Regain 2.1.0-STABLE API

net.sf.regain.crawler.plugin
Class CrawlerPluginManager

java.lang.Object
  extended by net.sf.regain.crawler.plugin.CrawlerPluginManager

public class CrawlerPluginManager
extends Object

Guarantees: - If one plugin throws an exception, the other plugins will be executed none-the-less - Every argument of a plugin call is non-null Singleton pattern: get the only instance by calling getInstance().

Author:
Benjamin

Field Summary
private  int insertIndex
          Count up for every inserted Plugin.
private static CrawlerPluginManager instance
          The single Manager Instance.
private static int MAX_PLUGINS
          Guessed maximum number of plugins.
private static org.apache.log4j.Logger mLog
          Logger instance
private  int nextOrder
          Keep a record of the next value "order" so that the plugin is inserted at the end of queue
private  SortedMap<Integer,CrawlerPlugin> plugins
          List of registered Plugins (in order of call) (Dev note: Priority Queue didn't work out: iterator is not ordered, only poll is)
 
Constructor Summary
protected CrawlerPluginManager()
           
 
Method Summary
private  String argTypesToString(Class<?>[] argTypes)
          Convert argument Types into a string represantation
private  void checkArgsNotNull(Object[] args)
          Check if the array does not contain any null value.
protected  void checkIfEventExists(String methodName, Class<?>[] argTypes)
          Check if a certain eventName exists in the CrawlerPlugin Interface
 void clear()
          Unregister all Plugins
 void eventAcceptURL(String url, CrawlerJob job)
          Trigger Event: onAcceptURL
 void eventAfterPrepare(RawDocument document, WriteablePreparator preparator)
          Trigger Event: onAfterPrepare
 boolean eventAskDynamicBlacklist(String url, String sourceUrl, String sourceLinkText)
          Trigger Event: checkDynamicBlacklist (This is not lazy: all plugins are called even if the first returns true.)
 void eventBeforePrepare(RawDocument document, WriteablePreparator preparator)
          Trigger Event: onBeforePrepare
 void eventCreateIndexEntry(org.apache.lucene.document.Document doc, org.apache.lucene.index.IndexWriter index)
          Trigger Event: onCreateIndexEntry
 void eventDeclineURL(String url)
          Trigger Event: onDeclineURL
 void eventDeleteIndexEntry(org.apache.lucene.document.Document doc, org.apache.lucene.index.IndexReader index)
          Trigger Event: onDeleteIndexEntry
 void eventFinishCrawling(Crawler crawler)
          Trigger Event: onFinishCrawling
 void eventStartCrawling(Crawler crawler)
          Trigger Event: onStartCrawling
static CrawlerPluginManager getInstance()
          Instead of Constructor: get a singleton instance of the Manager, so that only one manager exists at a time.
 void registerPlugin(CrawlerPlugin plugin)
          Register a Plugin at the end of the current queue.
 void registerPlugin(CrawlerPlugin plugin, int order)
          Register a Plugin at a certain position
 String toString()
          Lists contained plugins for debugging purposes
protected  List<Object> triggerEvent(String methodName, Class<?>[] argTypes, Object... args)
          Trigger an event: call the corresponding plugins.
 void unregisterPlugin(CrawlerPlugin plugin)
          Unregister an already registered plugin.
 
Methods inherited from class java.lang.Object
clone, equals, finalize, getClass, hashCode, notify, notifyAll, wait, wait, wait
 

Field Detail

MAX_PLUGINS

private static final int MAX_PLUGINS
Guessed maximum number of plugins.

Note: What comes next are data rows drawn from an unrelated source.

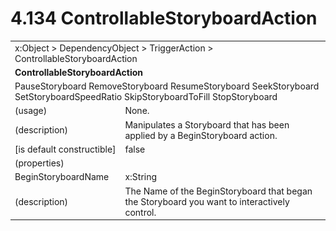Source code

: <html dir="LTR" xmlns:mshelp="http://msdn.microsoft.com/mshelp" xmlns:ddue="http://ddue.schemas.microsoft.com/authoring/2003/5" xmlns:xlink="http://www.w3.org/1999/xlink" xmlns:tool="http://www.microsoft.com/tooltip">

<body>
 <input type="hidden" id="userDataCache" class="userDataStyle">
 <input type="hidden" id="hiddenScrollOffset">
 <img id="dropDownImage" style="display:none; height:0; width:0;" src="../local/drpdown.gif">
 <img id="dropDownHoverImage" style="display:none; height:0; width:0;" src="../local/drpdown_orange.gif">
 <img id="collapseImage" style="display:none; height:0; width:0;" src="../local/collapse.gif">
 <img id="expandImage" style="display:none; height:0; width:0;" src="../local/exp.gif">
 <img id="collapseAllImage" style="display:none; height:0; width:0;" src="../local/collall.gif">
 <img id="expandAllImage" style="display:none; height:0; width:0;" src="../local/expall.gif">
 <img id="copyImage" style="display:none; height:0; width:0;" src="../local/copycode.gif">
 <img id="copyHoverImage" style="display:none; height:0; width:0;" src="../local/copycodeHighlight.gif">
 <div id="header"><h1 class="heading">4.134 ControllableStoryboardAction</h1></div>

 <div id="mainSection">
 <div id="mainBody">
 <div id="allHistory" class="saveHistory" onsave="saveAll()" onload="loadAll()"></div>
 <p xmlns:wsd="http://wsdev.schemas.microsoft.com/authoring/2008/2" xmlns:msxsl="urn:schemas-microsoft-com:xslt" xmlns:script="urn:script" xmlns:build="urn:build">
 </p>
 <div id="sectionSection0" class="section" name="collapseableSection">
 <content xmlns="http://ddue.schemas.microsoft.com/authoring/2003/5" xmlns:wsd="http://wsdev.schemas.microsoft.com/authoring/2008/2" xmlns:msxsl="urn:schemas-microsoft-com:xslt" xmlns:script="urn:script" xmlns:build="urn:build">
 </content>
 </div>
 <div id="sectionSection1" class="section" name="collapseableSection">
 <content xmlns="http://ddue.schemas.microsoft.com/authoring/2003/5" xmlns:wsd="http://wsdev.schemas.microsoft.com/authoring/2008/2" xmlns:msxsl="urn:schemas-microsoft-com:xslt" xmlns:script="urn:script" xmlns:build="urn:build">
 <table class="ProtocolAuthoredTable" xmlns="">
 <tr><td colspan="2">
<mshelp:link keywords="c0d383e4-fcdb-4546-a06b-81c262fe2a5e" tabindex="0">x:Object</mshelp:link> &gt; <mshelp:link keywords="44a6e58f-41e0-4602-b1d2-75a9b44a5acb" tabindex="0">DependencyObject</mshelp:link> &gt; <mshelp:link keywords="d315061c-7c2f-4681-8d6f-d6aabc50c222" tabindex="0">TriggerAction</mshelp:link> &gt; <mshelp:link keywords="27bb0596-b037-4539-a2c5-cbb8e274de23" tabindex="0">ControllableStoryboardAction</mshelp:link> </td>
 </tr>
 <tr><td colspan="2">
 <b>ControllableStoryboardAction</b> </td>
 </tr>
 <tr><td colspan="2">
<mshelp:link keywords="5fd592cf-b7d3-4864-949d-f5c40f86395c" tabindex="0">PauseStoryboard</mshelp:link> <mshelp:link keywords="064114ff-5a8b-41cd-bd8a-7b5da9795514" tabindex="0">RemoveStoryboard</mshelp:link> <mshelp:link keywords="6fe1b211-58af-4716-9d50-e02625b3e0cf" tabindex="0">ResumeStoryboard</mshelp:link> <mshelp:link keywords="0f6b2d5b-f35c-4611-a430-9f47bb4dd7c8" tabindex="0">SeekStoryboard</mshelp:link> <mshelp:link keywords="d220cbba-276c-46f6-b047-2b45aa8645a2" tabindex="0">SetStoryboardSpeedRatio</mshelp:link> <mshelp:link keywords="82b73346-360f-45de-a39a-0abecbcddfa2" tabindex="0">SkipStoryboardToFill</mshelp:link> <mshelp:link keywords="68808318-dd06-4cef-a7ab-3ec5a112593e" tabindex="0">StopStoryboard</mshelp:link> </td>
 </tr>
 <tr><td><div class="indent0">(usage)</div></td>
 <td>None.</td>
 </tr>
 <tr><td><div class="indent0">(description)</div></td>
 <td>Manipulates a Storyboard that has been applied by a BeginStoryboard action.</td>
 </tr>
 <tr><td><div class="indent0">[is default constructible]</div></td>
 <td>false</td>
 </tr>
 <tr><td><div class="indent0">(properties)</div></td>
 <td></td>
 </tr>
 <tr><td><div class="indent2">BeginStoryboardName</div></td>
 <td><mshelp:link keywords="34869e25-9e8d-49b4-b204-87bf0cf447ae" tabindex="0">x:String</mshelp:link></td>
 </tr>
 <tr><td><div class="indent4">(description)</div></td>
 <td>The Name of the BeginStoryboard that began the Storyboard you want to interactively control.</td>
 </tr>
</table>
 </content>
 </div>
 <!--[if gte IE 5]>
 <tool:tip element="languageFilterToolTip" avoidmouse="false"/>
 <![endif]-->
 </div>
 <a name="feedback"></a><span></span>
 </div>
</body></html>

Note that this is not a hard limit: there can be more plugins, however, inserting plugins with the same "order" may not be inserted at the end.

See Also:
Constant Field Values

plugins

private SortedMap<Integer,CrawlerPlugin> plugins
List of registered Plugins (in order of call) (Dev note: Priority Queue didn't work out: iterator is not ordered, only poll is)


instance

private static CrawlerPluginManager instance
The single Manager Instance.


mLog

private static org.apache.log4j.Logger mLog
Logger instance


nextOrder

private int nextOrder
Keep a record of the next value "order" so that the plugin is inserted at the end of queue


insertIndex

private int insertIndex
Count up for every inserted Plugin.

Constructor Detail

CrawlerPluginManager

protected CrawlerPluginManager()
Method Detail

getInstance

public static CrawlerPluginManager getInstance()
Instead of Constructor: get a singleton instance of the Manager, so that only one manager exists at a time.

Returns:
The Plugin Manager

registerPlugin

public void registerPlugin(CrawlerPlugin plugin)
Register a Plugin at the end of the current queue.

Parameters:
plugin - Plugin to register

registerPlugin

public void registerPlugin(CrawlerPlugin plugin,
                           int order)
Register a Plugin at a certain position

Parameters:
plugin - Plugin to register
order - Place where to insert the plugin (The lower the order, the earlier the plugin is called relatively to other plugins)
Throws:
NullPointerException - if plugin is null

unregisterPlugin

public void unregisterPlugin(CrawlerPlugin plugin)
Unregister an already registered plugin. Note: you need to keep the reference of the plugin instance you registered, if you plan to unregister it later on. Alternatively, configure your plugin's equal()-Function so that it returns true if only the Classname is the same.

Parameters:
plugin -

clear

public void clear()
Unregister all Plugins


triggerEvent

protected List<Object> triggerEvent(String methodName,
                                    Class<?>[] argTypes,
                                    Object... args)
Trigger an event: call the corresponding plugins. Collect return values. TODO : Profiling? (This is done via Reflection API to avoid code duplication)

Parameters:
methodName - Name of Event (as in the interface: onEvent)
args - Args of Event (as in the interface)
Returns:
Return Values of the called methods. Null if the called method threw an exception.

checkArgsNotNull

private void checkArgsNotNull(Object[] args)
Check if the array does not contain any null value.

Parameters:
args - Array of arguments
Throws:
IllegalArgumentException - if a null value is detected

checkIfEventExists

protected void checkIfEventExists(String methodName,
                                  Class<?>[] argTypes)
Check if a certain eventName exists in the CrawlerPlugin Interface

Parameters:
methodName - "on" + eventName
argTypes - Types of the arguments

argTypesToString

private String argTypesToString(Class<?>[] argTypes)
Convert argument Types into a string represantation

Parameters:
argTypes - Types of the arguments
Returns:
Stringified types (e.g. java.lang.String, java.lang.String)

eventStartCrawling

public void eventStartCrawling(Crawler crawler)
Trigger Event: onStartCrawling

Parameters:
crawler - Crawler instance (caller)
See Also:
CrawlerPlugin.onStartCrawling(Crawler)

eventFinishCrawling

public void eventFinishCrawling(Crawler crawler)
Trigger Event: onFinishCrawling

Parameters:
crawler - Crawler instance (caller)
See Also:
CrawlerPlugin.onFinishCrawling(Crawler)

eventBeforePrepare

public void eventBeforePrepare(RawDocument document,
                               WriteablePreparator preparator)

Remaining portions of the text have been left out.